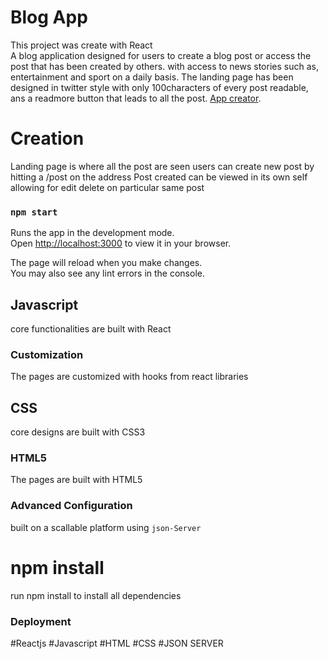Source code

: # Blog App

This project was create with React  
A blog application designed for users to create a blog post or access the post that has been created by others. 
with access to news stories such as, entertainment and sport on a daily basis. 
The landing page has been designed in twitter style with only 100characters of every post readable, 
ans a readmore button that leads to all the post.
[App creator](https://github.com/olakunle.kay/).

# Creation

Landing page is where all the post are seen
users can create new post by hitting a /post on the address 
Post created can be viewed in its own self allowing for edit delete on particular same post 

### `npm start`

Runs the app in the development mode.\
Open [http://localhost:3000](http://localhost:3000) to view it in your browser.

The page will reload when you make changes.\
You may also see any lint errors in the console.

## Javascript

core functionalities are built with React


### Customization

The pages are customized with hooks from react libraries

## CSS

core designs are built with CSS3


### HTML5

The pages are built with HTML5


### Advanced Configuration
built on a scallable platform using `json-Server`

# npm install

run npm install to install all dependencies

### Deployment

#Reactjs
#Javascript 
#HTML 
#CSS
#JSON SERVER

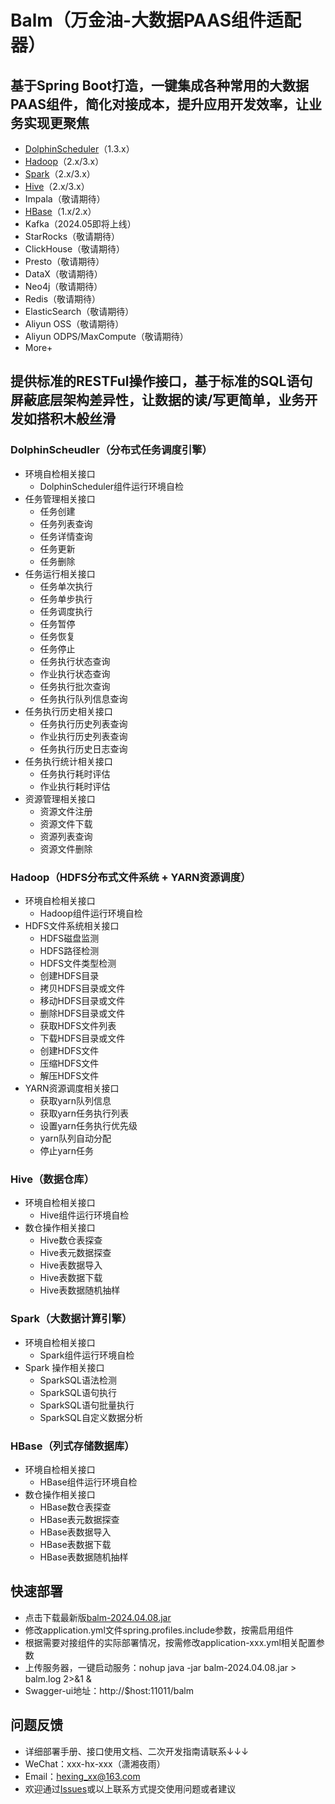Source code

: # Balm（万金油-大数据PAAS组件适配器）
## 基于Spring Boot打造，一键集成各种常用的大数据PAAS组件，简化对接成本，提升应用开发效率，让业务实现更聚焦
* [DolphinScheduler](https://github.com/apache/dolphinscheduler)（1.3.x）
* [Hadoop](https://github.com/apache/hadoop)（2.x/3.x）
* [Spark](https://github.com/apache/spark)（2.x/3.x）
* [Hive](https://github.com/apache/hive)（2.x/3.x）
* Impala（敬请期待）
* [HBase](https://github.com/apache/hbase)（1.x/2.x）
* Kafka（2024.05即将上线）
* StarRocks（敬请期待）
* ClickHouse（敬请期待）
* Presto（敬请期待）
* DataX（敬请期待）
* Neo4j（敬请期待）
* Redis（敬请期待）
* ElasticSearch（敬请期待）
* Aliyun OSS（敬请期待）
* Aliyun ODPS/MaxCompute（敬请期待）
* More+

## 提供标准的RESTFul操作接口，基于标准的SQL语句屏蔽底层架构差异性，让数据的读/写更简单，业务开发如搭积木般丝滑
### DolphinScheudler（分布式任务调度引擎）
* 环境自检相关接口
  + DolphinScheduler组件运行环境自检
* 任务管理相关接口
  + 任务创建
  + 任务列表查询
  + 任务详情查询
  + 任务更新
  + 任务删除
* 任务运行相关接口
  + 任务单次执行
  + 任务单步执行
  + 任务调度执行
  + 任务暂停
  + 任务恢复
  + 任务停止
  + 任务执行状态查询
  + 作业执行状态查询
  + 任务执行批次查询
  + 任务执行队列信息查询
* 任务执行历史相关接口
  + 任务执行历史列表查询
  + 作业执行历史列表查询
  + 任务执行历史日志查询
* 任务执行统计相关接口
  + 任务执行耗时评估
  + 作业执行耗时评估
* 资源管理相关接口
  + 资源文件注册
  + 资源文件下载
  + 资源列表查询
  + 资源文件删除
### Hadoop（HDFS分布式文件系统 + YARN资源调度）
* 环境自检相关接口
  + Hadoop组件运行环境自检
* HDFS文件系统相关接口
  + HDFS磁盘监测
  + HDFS路径检测
  + HDFS文件类型检测
  + 创建HDFS目录
  + 拷贝HDFS目录或文件
  + 移动HDFS目录或文件
  + 删除HDFS目录或文件
  + 获取HDFS文件列表
  + 下载HDFS目录或文件
  + 创建HDFS文件
  + 压缩HDFS文件
  + 解压HDFS文件
* YARN资源调度相关接口
  + 获取yarn队列信息
  + 获取yarn任务执行列表
  + 设置yarn任务执行优先级
  + yarn队列自动分配
  + 停止yarn任务
### Hive（数据仓库）
* 环境自检相关接口
  + Hive组件运行环境自检
* 数仓操作相关接口
  + Hive数仓表探查
  + Hive表元数据探查
  + Hive表数据导入
  + Hive表数据下载
  + Hive表数据随机抽样
### Spark（大数据计算引擎）
* 环境自检相关接口
  + Spark组件运行环境自检
* Spark 操作相关接口
  + SparkSQL语法检测
  + SparkSQL语句执行
  + SparkSQL语句批量执行
  + SparkSQL自定义数据分析
### HBase（列式存储数据库）
* 环境自检相关接口
  + HBase组件运行环境自检
* 数仓操作相关接口
  + HBase数仓表探查
  + HBase表元数据探查
  + HBase表数据导入
  + HBase表数据下载
  + HBase表数据随机抽样

## 快速部署
* 点击下载最新版[balm-2024.04.08.jar](https://github.com/hexnn/balm/releases/download/balm-2024.04.08/balm-2024.04.08.jar)
* 修改application.yml文件spring.profiles.include参数，按需启用组件
* 根据需要对接组件的实际部署情况，按需修改application-xxx.yml相关配置参数
* 上传服务器，一键启动服务：nohup java -jar balm-2024.04.08.jar > balm.log 2>&1 &
* Swagger-ui地址：http://$host:11011/balm

## 问题反馈
* 详细部署手册、接口使用文档、二次开发指南请联系↓↓↓
* WeChat：xxx-hx-xxx（潇湘夜雨）
* Email：hexing_xx@163.com
* 欢迎通过[Issues](https://github.com/hexnn/balm/issues)或以上联系方式提交使用问题或者建议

_ _ _ _ _

◆ Task instructions ◆
Above are the records; return them exactly, minus the pictures.

◆ Exercise result ◆
Source code

: # Blog App

This project was create with React  
A blog application designed for users to create a blog post or access the post that has been created by others. 
with access to news stories such as, entertainment and sport on a daily basis. 
The landing page has been designed in twitter style with only 100characters of every post readable, 
ans a readmore button that leads to all the post.
[App creator](https://github.com/olakunle.kay/).

# Creation

Landing page is where all the post are seen
users can create new post by hitting a /post on the address 
Post created can be viewed in its own self allowing for edit delete on particular same post 

### `npm start`

Runs the app in the development mode.\
Open [http://localhost:3000](http://localhost:3000) to view it in your browser.

The page will reload when you make changes.\
You may also see any lint errors in the console.

## Javascript

core functionalities are built with React


### Customization

The pages are customized with hooks from react libraries

## CSS

core designs are built with CSS3


### HTML5

The pages are built with HTML5


### Advanced Configuration
built on a scallable platform using `json-Server`

# npm install

run npm install to install all dependencies

### Deployment

#Reactjs
#Javascript 
#HTML 
#CSS
#JSON SERVER

Source code

: # Balm（万金油-大数据PAAS组件适配器）
## 基于Spring Boot打造，一键集成各种常用的大数据PAAS组件，简化对接成本，提升应用开发效率，让业务实现更聚焦
* [DolphinScheduler](https://github.com/apache/dolphinscheduler)（1.3.x）
* [Hadoop](https://github.com/apache/hadoop)（2.x/3.x）
* [Spark](https://github.com/apache/spark)（2.x/3.x）
* [Hive](https://github.com/apache/hive)（2.x/3.x）
* Impala（敬请期待）
* [HBase](https://github.com/apache/hbase)（1.x/2.x）
* Kafka（2024.05即将上线）
* StarRocks（敬请期待）
* ClickHouse（敬请期待）
* Presto（敬请期待）
* DataX（敬请期待）
* Neo4j（敬请期待）
* Redis（敬请期待）
* ElasticSearch（敬请期待）
* Aliyun OSS（敬请期待）
* Aliyun ODPS/MaxCompute（敬请期待）
* More+

## 提供标准的RESTFul操作接口，基于标准的SQL语句屏蔽底层架构差异性，让数据的读/写更简单，业务开发如搭积木般丝滑
### DolphinScheudler（分布式任务调度引擎）
* 环境自检相关接口
  + DolphinScheduler组件运行环境自检
* 任务管理相关接口
  + 任务创建
  + 任务列表查询
  + 任务详情查询
  + 任务更新
  + 任务删除
* 任务运行相关接口
  + 任务单次执行
  + 任务单步执行
  + 任务调度执行
  + 任务暂停
  + 任务恢复
  + 任务停止
  + 任务执行状态查询
  + 作业执行状态查询
  + 任务执行批次查询
  + 任务执行队列信息查询
* 任务执行历史相关接口
  + 任务执行历史列表查询
  + 作业执行历史列表查询
  + 任务执行历史日志查询
* 任务执行统计相关接口
  + 任务执行耗时评估
  + 作业执行耗时评估
* 资源管理相关接口
  + 资源文件注册
  + 资源文件下载
  + 资源列表查询
  + 资源文件删除
### Hadoop（HDFS分布式文件系统 + YARN资源调度）
* 环境自检相关接口
  + Hadoop组件运行环境自检
* HDFS文件系统相关接口
  + HDFS磁盘监测
  + HDFS路径检测
  + HDFS文件类型检测
  + 创建HDFS目录
  + 拷贝HDFS目录或文件
  + 移动HDFS目录或文件
  + 删除HDFS目录或文件
  + 获取HDFS文件列表
  + 下载HDFS目录或文件
  + 创建HDFS文件
  + 压缩HDFS文件
  + 解压HDFS文件
* YARN资源调度相关接口
  + 获取yarn队列信息
  + 获取yarn任务执行列表
  + 设置yarn任务执行优先级
  + yarn队列自动分配
  + 停止yarn任务
### Hive（数据仓库）
* 环境自检相关接口
  + Hive组件运行环境自检
* 数仓操作相关接口
  + Hive数仓表探查
  + Hive表元数据探查
  + Hive表数据导入
  + Hive表数据下载
  + Hive表数据随机抽样
### Spark（大数据计算引擎）
* 环境自检相关接口
  + Spark组件运行环境自检
* Spark 操作相关接口
  + SparkSQL语法检测
  + SparkSQL语句执行
  + SparkSQL语句批量执行
  + SparkSQL自定义数据分析
### HBase（列式存储数据库）
* 环境自检相关接口
  + HBase组件运行环境自检
* 数仓操作相关接口
  + HBase数仓表探查
  + HBase表元数据探查
  + HBase表数据导入
  + HBase表数据下载
  + HBase表数据随机抽样

## 快速部署
* 点击下载最新版[balm-2024.04.08.jar](https://github.com/hexnn/balm/releases/download/balm-2024.04.08/balm-2024.04.08.jar)
* 修改application.yml文件spring.profiles.include参数，按需启用组件
* 根据需要对接组件的实际部署情况，按需修改application-xxx.yml相关配置参数
* 上传服务器，一键启动服务：nohup java -jar balm-2024.04.08.jar > balm.log 2>&1 &
* Swagger-ui地址：http://$host:11011/balm

## 问题反馈
* 详细部署手册、接口使用文档、二次开发指南请联系↓↓↓
* WeChat：xxx-hx-xxx（潇湘夜雨）
* Email：hexing_xx@163.com
* 欢迎通过[Issues](https://github.com/hexnn/balm/issues)或以上联系方式提交使用问题或者建议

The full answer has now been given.